Prediction Algorithm Addresses Gene Dropout

The researchers addressed gene dropout by developing a prediction algorithm – metaVIPER, which builds on the VIPER algorithm developed in the Califano Laboratory. The new algorithm can infer which genes are active by looking at the expression of other related genes. With the addition of metaVIPER, the Columbia team estimates they can accurately detect the activity of 70 to 80 percent of all regulatory genes in each cell, eliminating dropout across cells.

The researchers used this combined approach to analyze more than 200,000 tumor cells and normal cells in adjacent tissue taken from 11 patients with clear cell renal carcinoma who underwent surgery by Columbia urologists. The analysis revealed a unique subpopulation of macrophages – C1Q+ – found only in tumors and associated with eventual relapse of disease after initial treatment. The VIPER analysis also revealed the master regulators that control the activity of these macrophages.

This “signature” was validated in a second set of patient data obtained through collaboration with researchers from Vanderbilt University who showed that the signature strongly predicted relapse in a second set of over 150 patients.

Furthermore, these macrophages were found to interact directly with tumor cells through receptor-ligand gene pairs. “These data raise the intriguing possibility that these macrophages are not just markers of more risky disease but may actually cause the disease to recur and progress and that targeting these cells could improve clinical outcomes,” notes Aleksandar Obradovic, an MD/PhD student at Columbia and the study’s co-first author.

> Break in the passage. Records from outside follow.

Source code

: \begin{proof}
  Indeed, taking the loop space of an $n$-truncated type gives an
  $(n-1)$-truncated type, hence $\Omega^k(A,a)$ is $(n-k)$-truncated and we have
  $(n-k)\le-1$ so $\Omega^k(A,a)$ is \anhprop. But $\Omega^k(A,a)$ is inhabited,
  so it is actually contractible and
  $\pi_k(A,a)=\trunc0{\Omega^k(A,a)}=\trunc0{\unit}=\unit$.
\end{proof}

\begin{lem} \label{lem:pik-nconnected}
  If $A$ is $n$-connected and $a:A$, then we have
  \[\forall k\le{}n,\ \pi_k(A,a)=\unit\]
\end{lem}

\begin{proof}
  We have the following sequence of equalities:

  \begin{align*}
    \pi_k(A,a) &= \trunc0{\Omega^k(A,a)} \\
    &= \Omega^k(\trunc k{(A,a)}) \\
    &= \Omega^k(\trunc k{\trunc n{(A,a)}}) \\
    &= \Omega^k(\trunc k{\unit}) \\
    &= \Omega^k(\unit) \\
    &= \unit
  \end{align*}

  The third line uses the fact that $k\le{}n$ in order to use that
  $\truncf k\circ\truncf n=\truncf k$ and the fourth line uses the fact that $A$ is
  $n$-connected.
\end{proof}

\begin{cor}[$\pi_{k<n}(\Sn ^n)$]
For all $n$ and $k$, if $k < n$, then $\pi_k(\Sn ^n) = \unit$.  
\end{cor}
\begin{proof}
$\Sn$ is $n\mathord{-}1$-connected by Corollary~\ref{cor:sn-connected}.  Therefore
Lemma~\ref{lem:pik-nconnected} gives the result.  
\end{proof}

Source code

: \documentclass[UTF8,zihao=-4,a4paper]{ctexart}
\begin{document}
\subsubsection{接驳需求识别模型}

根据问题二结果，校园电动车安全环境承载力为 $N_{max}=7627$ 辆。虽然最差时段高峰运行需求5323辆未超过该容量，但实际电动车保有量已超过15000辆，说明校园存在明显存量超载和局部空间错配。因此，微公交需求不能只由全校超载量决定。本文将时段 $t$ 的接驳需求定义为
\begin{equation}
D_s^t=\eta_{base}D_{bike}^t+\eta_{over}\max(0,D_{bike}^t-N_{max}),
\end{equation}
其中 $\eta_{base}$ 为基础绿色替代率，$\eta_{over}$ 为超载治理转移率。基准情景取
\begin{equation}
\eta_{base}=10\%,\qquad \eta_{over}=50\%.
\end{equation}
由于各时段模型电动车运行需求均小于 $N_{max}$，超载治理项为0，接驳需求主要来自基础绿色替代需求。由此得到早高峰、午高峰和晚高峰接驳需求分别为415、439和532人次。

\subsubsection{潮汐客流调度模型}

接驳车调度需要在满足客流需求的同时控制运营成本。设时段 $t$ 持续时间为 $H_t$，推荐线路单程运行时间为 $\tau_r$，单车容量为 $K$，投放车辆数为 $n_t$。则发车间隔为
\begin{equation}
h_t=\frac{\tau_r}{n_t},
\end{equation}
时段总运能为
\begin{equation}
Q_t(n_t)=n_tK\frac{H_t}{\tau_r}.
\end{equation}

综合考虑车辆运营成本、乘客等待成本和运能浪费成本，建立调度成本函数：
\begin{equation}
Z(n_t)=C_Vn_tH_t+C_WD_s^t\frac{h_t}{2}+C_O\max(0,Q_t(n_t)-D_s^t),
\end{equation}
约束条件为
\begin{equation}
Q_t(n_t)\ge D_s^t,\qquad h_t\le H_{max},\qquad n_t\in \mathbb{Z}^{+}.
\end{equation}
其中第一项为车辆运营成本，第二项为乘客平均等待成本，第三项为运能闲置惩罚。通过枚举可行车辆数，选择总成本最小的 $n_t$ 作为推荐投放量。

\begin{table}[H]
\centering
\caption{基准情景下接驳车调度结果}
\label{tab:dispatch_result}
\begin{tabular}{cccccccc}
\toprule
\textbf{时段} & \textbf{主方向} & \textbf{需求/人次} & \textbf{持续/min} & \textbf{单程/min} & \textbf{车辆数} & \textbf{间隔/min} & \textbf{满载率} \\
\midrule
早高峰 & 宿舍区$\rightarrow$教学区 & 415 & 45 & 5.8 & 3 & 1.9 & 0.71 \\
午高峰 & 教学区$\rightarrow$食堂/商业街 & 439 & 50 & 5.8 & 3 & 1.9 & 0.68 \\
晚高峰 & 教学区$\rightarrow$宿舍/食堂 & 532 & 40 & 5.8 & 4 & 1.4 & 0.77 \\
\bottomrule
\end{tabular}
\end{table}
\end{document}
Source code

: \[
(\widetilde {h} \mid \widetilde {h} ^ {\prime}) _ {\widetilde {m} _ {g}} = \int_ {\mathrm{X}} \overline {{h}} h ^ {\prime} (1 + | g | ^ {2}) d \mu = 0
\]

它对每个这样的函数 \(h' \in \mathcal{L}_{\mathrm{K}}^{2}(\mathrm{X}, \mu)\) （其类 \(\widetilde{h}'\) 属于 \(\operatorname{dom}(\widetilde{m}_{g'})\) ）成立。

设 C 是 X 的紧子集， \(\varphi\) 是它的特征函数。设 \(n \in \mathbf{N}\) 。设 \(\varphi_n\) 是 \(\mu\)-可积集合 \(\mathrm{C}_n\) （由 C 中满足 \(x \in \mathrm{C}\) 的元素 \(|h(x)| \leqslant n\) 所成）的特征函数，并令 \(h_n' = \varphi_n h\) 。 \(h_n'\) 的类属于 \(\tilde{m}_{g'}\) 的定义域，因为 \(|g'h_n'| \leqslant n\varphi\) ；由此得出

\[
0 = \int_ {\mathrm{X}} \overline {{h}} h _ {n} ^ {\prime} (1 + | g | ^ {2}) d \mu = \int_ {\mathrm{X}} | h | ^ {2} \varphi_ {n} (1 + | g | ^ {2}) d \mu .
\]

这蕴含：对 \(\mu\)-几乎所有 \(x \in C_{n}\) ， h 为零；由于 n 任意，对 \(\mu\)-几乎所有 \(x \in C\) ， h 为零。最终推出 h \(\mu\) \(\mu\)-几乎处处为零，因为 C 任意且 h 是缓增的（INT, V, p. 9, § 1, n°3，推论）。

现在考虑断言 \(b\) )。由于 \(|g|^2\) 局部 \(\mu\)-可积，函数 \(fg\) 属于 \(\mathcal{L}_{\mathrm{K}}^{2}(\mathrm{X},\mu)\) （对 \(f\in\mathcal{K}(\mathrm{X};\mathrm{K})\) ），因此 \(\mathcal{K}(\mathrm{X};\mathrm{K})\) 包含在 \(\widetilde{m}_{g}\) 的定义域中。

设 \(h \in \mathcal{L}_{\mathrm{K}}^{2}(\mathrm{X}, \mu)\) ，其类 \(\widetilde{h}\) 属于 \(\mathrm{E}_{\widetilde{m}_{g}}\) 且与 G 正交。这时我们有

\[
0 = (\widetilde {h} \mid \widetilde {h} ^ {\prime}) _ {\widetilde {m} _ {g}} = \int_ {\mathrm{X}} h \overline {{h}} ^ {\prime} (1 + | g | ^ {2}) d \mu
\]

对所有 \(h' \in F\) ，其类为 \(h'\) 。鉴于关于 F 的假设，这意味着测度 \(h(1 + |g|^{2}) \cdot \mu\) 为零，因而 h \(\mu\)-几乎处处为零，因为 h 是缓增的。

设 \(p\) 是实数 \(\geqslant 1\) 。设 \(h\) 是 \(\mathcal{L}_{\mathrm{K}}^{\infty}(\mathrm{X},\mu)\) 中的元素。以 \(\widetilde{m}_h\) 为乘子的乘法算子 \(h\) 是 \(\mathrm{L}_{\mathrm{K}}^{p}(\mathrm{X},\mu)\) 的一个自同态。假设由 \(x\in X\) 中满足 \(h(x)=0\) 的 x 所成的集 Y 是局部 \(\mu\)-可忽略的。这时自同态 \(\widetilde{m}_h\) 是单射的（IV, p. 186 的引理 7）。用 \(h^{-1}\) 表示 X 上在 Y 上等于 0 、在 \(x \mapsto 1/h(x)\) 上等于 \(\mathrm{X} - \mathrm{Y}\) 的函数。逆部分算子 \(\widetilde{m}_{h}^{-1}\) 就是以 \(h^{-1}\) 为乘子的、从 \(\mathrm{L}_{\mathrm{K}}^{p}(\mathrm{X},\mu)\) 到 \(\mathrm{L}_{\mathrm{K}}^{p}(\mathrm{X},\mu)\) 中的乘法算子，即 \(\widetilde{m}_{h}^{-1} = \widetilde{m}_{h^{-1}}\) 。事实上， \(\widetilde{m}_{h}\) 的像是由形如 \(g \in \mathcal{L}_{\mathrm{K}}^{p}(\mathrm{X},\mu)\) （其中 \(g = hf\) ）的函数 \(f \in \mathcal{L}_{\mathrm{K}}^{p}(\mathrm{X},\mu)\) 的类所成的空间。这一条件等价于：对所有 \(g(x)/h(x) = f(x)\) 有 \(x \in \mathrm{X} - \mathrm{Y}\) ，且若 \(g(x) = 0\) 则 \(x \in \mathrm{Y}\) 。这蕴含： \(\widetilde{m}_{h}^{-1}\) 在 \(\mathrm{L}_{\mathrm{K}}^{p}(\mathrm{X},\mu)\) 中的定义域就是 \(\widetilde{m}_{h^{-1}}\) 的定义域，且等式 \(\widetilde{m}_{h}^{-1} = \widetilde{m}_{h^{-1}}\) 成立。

“VIPER-based technologies, such as the Oncotreat test, could be used to identify drugs targeting these rare but critical subpopulations, thus preventing the poor outcomes associated with their presence,” says Dr. Califano.

The combination of single-cell sequencing with the VIPER algorithm has the potential to dissect other types of cancer as well, the researchers say. The two techniques, when combined, are highly effective at characterizing the cells within a tumor and in surrounding tissues and should have broad applicability, even beyond the study of cancer.